▶ Instructions to follow:
Show all the lines in the data below that include the word "thechapter".

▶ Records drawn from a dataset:
────────

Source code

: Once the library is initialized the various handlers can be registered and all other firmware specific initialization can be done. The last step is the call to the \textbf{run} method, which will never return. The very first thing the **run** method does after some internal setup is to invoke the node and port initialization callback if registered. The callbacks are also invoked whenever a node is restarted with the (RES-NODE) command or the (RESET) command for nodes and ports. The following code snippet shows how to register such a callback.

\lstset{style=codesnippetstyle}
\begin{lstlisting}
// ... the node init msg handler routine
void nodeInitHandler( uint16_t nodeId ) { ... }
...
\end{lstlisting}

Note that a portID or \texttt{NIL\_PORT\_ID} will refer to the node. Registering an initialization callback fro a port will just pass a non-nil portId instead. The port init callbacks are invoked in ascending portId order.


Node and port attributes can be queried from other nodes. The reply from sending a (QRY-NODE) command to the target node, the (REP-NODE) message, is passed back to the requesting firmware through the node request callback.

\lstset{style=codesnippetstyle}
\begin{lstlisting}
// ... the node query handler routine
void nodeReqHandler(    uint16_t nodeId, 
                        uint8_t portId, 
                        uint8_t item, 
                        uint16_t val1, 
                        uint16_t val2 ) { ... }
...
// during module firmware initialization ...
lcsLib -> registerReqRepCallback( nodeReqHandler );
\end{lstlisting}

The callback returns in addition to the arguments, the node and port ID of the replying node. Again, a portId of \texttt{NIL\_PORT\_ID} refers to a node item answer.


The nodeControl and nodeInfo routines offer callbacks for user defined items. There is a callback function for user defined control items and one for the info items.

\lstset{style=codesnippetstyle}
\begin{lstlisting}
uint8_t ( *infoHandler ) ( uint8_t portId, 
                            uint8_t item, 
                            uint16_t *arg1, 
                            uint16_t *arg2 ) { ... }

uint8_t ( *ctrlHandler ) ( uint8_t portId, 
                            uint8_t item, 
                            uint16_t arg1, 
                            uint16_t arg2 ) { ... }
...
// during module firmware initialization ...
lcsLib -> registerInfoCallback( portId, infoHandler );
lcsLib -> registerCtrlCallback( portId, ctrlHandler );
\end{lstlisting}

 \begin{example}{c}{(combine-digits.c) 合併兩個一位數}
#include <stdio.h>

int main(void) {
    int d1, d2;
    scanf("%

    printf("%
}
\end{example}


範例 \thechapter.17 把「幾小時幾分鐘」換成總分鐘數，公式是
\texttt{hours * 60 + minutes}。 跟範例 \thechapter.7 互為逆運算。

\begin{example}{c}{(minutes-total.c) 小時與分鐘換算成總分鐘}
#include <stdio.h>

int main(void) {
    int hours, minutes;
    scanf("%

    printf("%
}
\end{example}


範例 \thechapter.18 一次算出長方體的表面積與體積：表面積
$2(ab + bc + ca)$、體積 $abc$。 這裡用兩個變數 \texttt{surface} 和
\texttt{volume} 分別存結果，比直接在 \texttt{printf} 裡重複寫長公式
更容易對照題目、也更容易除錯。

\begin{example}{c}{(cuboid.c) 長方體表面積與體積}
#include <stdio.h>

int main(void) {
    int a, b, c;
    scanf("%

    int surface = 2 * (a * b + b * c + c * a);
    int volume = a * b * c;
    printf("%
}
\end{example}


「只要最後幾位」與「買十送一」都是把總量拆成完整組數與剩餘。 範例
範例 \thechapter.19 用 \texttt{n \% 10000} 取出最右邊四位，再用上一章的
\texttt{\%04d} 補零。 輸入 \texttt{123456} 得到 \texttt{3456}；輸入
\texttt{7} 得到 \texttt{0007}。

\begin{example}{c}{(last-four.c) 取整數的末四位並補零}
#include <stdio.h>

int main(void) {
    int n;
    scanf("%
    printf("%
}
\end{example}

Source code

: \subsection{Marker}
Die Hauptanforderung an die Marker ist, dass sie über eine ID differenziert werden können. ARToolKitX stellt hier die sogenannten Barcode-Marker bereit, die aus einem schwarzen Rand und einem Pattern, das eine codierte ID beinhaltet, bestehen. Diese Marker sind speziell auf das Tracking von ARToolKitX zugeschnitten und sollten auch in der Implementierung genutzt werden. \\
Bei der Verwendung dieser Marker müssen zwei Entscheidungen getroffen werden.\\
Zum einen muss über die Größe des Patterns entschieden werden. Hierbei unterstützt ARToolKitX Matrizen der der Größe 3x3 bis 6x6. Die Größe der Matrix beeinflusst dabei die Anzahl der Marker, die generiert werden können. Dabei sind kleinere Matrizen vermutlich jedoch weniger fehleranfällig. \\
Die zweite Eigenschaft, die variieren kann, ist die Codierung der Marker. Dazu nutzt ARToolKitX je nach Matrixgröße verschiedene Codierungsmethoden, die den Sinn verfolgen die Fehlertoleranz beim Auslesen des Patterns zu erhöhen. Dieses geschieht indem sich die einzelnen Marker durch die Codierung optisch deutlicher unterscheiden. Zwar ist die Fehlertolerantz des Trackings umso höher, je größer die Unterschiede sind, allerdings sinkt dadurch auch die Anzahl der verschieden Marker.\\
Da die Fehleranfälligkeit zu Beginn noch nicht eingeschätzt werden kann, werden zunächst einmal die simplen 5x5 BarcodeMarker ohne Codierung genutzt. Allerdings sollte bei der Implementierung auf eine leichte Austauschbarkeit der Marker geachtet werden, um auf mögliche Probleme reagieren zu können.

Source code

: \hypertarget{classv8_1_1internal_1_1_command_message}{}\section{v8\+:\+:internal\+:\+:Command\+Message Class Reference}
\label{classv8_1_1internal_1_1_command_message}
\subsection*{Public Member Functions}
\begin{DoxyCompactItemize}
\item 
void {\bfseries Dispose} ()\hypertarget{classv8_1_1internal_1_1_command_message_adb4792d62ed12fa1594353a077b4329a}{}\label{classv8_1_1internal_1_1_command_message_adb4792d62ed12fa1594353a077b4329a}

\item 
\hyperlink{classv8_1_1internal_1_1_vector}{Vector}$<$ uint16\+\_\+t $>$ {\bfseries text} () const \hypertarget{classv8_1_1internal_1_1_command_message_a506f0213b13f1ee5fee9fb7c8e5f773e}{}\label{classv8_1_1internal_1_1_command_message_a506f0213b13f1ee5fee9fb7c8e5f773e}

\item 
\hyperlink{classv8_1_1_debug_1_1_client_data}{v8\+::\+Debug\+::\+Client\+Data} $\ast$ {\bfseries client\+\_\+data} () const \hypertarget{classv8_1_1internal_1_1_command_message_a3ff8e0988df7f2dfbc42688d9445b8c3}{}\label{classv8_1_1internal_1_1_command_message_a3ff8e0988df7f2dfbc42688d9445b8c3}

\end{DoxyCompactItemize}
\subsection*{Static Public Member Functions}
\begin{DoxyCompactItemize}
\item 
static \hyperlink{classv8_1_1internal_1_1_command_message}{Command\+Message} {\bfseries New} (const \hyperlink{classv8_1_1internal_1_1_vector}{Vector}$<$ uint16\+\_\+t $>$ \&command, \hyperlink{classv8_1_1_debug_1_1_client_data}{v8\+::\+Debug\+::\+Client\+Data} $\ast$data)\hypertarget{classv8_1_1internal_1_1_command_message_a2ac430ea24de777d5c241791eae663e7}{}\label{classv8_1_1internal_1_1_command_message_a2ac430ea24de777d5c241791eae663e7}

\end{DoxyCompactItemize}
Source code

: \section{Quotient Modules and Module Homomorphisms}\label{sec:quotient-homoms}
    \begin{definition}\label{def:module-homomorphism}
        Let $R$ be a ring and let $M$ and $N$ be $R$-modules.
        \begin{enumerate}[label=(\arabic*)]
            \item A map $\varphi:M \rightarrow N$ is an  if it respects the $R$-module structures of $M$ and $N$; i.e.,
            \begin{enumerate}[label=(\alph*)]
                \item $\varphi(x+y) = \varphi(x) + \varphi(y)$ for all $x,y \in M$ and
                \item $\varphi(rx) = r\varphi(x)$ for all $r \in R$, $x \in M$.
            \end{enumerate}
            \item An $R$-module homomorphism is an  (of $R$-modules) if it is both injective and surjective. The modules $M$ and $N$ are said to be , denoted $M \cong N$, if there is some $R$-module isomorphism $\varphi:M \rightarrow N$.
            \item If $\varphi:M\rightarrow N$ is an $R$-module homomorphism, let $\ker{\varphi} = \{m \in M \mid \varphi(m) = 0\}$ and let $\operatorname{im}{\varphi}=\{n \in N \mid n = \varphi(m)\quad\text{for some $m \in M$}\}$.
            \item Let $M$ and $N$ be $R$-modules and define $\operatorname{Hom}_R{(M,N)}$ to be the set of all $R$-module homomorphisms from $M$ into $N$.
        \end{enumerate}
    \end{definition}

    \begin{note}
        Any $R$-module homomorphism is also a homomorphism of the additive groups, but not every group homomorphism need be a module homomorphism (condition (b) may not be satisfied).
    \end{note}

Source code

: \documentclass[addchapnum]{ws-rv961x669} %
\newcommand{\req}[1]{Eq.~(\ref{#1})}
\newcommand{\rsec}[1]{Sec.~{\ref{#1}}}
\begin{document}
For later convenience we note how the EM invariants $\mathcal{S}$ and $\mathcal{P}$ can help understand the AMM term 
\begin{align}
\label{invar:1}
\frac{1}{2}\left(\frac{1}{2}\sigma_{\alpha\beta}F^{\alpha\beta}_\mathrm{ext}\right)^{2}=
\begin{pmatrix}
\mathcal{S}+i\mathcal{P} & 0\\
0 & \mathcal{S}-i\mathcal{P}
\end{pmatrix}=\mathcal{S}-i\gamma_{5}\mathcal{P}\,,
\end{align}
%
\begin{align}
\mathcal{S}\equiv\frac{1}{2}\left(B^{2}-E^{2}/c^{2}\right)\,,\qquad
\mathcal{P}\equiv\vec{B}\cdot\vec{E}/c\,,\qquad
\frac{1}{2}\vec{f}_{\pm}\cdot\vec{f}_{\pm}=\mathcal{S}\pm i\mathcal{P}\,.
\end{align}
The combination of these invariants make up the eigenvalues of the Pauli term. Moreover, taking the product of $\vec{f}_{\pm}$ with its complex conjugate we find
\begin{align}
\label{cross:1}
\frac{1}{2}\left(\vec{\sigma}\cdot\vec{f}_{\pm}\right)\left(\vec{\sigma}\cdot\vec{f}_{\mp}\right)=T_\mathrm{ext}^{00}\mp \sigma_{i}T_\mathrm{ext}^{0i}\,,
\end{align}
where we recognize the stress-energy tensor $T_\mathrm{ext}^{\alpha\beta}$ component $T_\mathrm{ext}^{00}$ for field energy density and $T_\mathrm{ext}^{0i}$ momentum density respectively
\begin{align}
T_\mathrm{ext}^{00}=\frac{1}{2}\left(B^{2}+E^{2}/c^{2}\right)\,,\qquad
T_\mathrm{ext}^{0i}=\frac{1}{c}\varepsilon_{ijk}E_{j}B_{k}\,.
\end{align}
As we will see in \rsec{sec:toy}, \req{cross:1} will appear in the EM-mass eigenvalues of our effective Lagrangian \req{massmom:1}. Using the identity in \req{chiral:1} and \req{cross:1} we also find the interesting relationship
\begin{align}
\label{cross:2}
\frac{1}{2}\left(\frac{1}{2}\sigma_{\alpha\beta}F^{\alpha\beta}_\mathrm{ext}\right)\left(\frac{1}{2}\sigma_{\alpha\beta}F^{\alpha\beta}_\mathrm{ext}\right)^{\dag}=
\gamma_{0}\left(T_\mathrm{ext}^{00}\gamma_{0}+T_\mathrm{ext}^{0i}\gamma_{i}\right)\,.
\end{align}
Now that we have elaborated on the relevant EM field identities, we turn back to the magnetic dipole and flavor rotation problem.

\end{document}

────────

▶ Exercise result:
範例 \thechapter.17 把「幾小時幾分鐘」換成總分鐘數，公式是
\texttt{hours * 60 + minutes}。 跟範例 \thechapter.7 互為逆運算。
範例 \thechapter.18 一次算出長方體的表面積與體積：表面積
範例 \thechapter.19 用 \texttt{n \% 10000} 取出最右邊四位，再用上一章的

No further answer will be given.